START Provided material
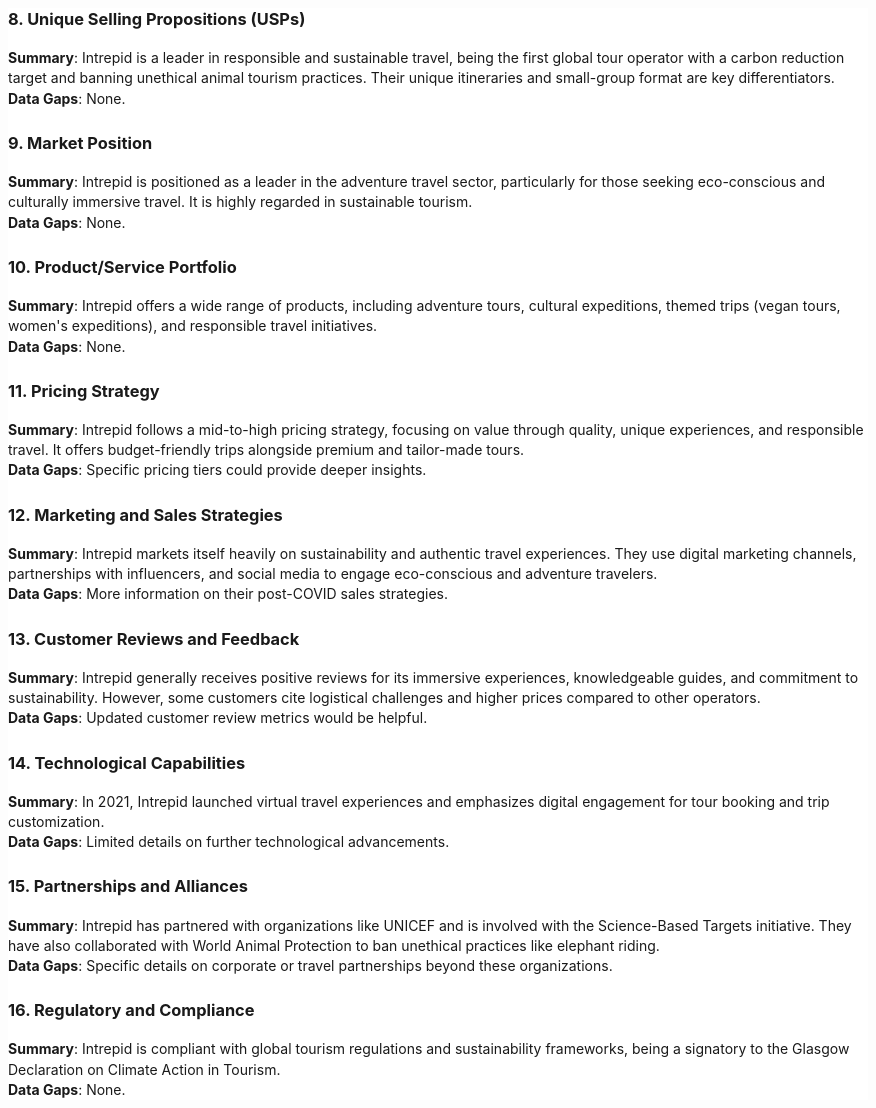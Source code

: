 ### 8. Unique Selling Propositions (USPs)
**Summary**: Intrepid is a leader in responsible and sustainable travel, being the first global tour operator with a carbon reduction target and banning unethical animal tourism practices. Their unique itineraries and small-group format are key differentiators.  
**Data Gaps**: None.

### 9. Market Position
**Summary**: Intrepid is positioned as a leader in the adventure travel sector, particularly for those seeking eco-conscious and culturally immersive travel. It is highly regarded in sustainable tourism.  
**Data Gaps**: None.

### 10. Product/Service Portfolio
**Summary**: Intrepid offers a wide range of products, including adventure tours, cultural expeditions, themed trips (vegan tours, women's expeditions), and responsible travel initiatives.  
**Data Gaps**: None.

### 11. Pricing Strategy
**Summary**: Intrepid follows a mid-to-high pricing strategy, focusing on value through quality, unique experiences, and responsible travel. It offers budget-friendly trips alongside premium and tailor-made tours.  
**Data Gaps**: Specific pricing tiers could provide deeper insights.

### 12. Marketing and Sales Strategies
**Summary**: Intrepid markets itself heavily on sustainability and authentic travel experiences. They use digital marketing channels, partnerships with influencers, and social media to engage eco-conscious and adventure travelers.  
**Data Gaps**: More information on their post-COVID sales strategies.

### 13. Customer Reviews and Feedback
**Summary**: Intrepid generally receives positive reviews for its immersive experiences, knowledgeable guides, and commitment to sustainability. However, some customers cite logistical challenges and higher prices compared to other operators.  
**Data Gaps**: Updated customer review metrics would be helpful.

### 14. Technological Capabilities
**Summary**: In 2021, Intrepid launched virtual travel experiences and emphasizes digital engagement for tour booking and trip customization.  
**Data Gaps**: Limited details on further technological advancements.

### 15. Partnerships and Alliances
**Summary**: Intrepid has partnered with organizations like UNICEF and is involved with the Science-Based Targets initiative. They have also collaborated with World Animal Protection to ban unethical practices like elephant riding.  
**Data Gaps**: Specific details on corporate or travel partnerships beyond these organizations.

### 16. Regulatory and Compliance
**Summary**: Intrepid is compliant with global tourism regulations and sustainability frameworks, being a signatory to the Glasgow Declaration on Climate Action in Tourism.  
**Data Gaps**: None.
END Provided material
- [Task brief] In the listing above, how many of the lines contain the string "Specific"? Respond with the number alone.

- [Solution for this problem] 2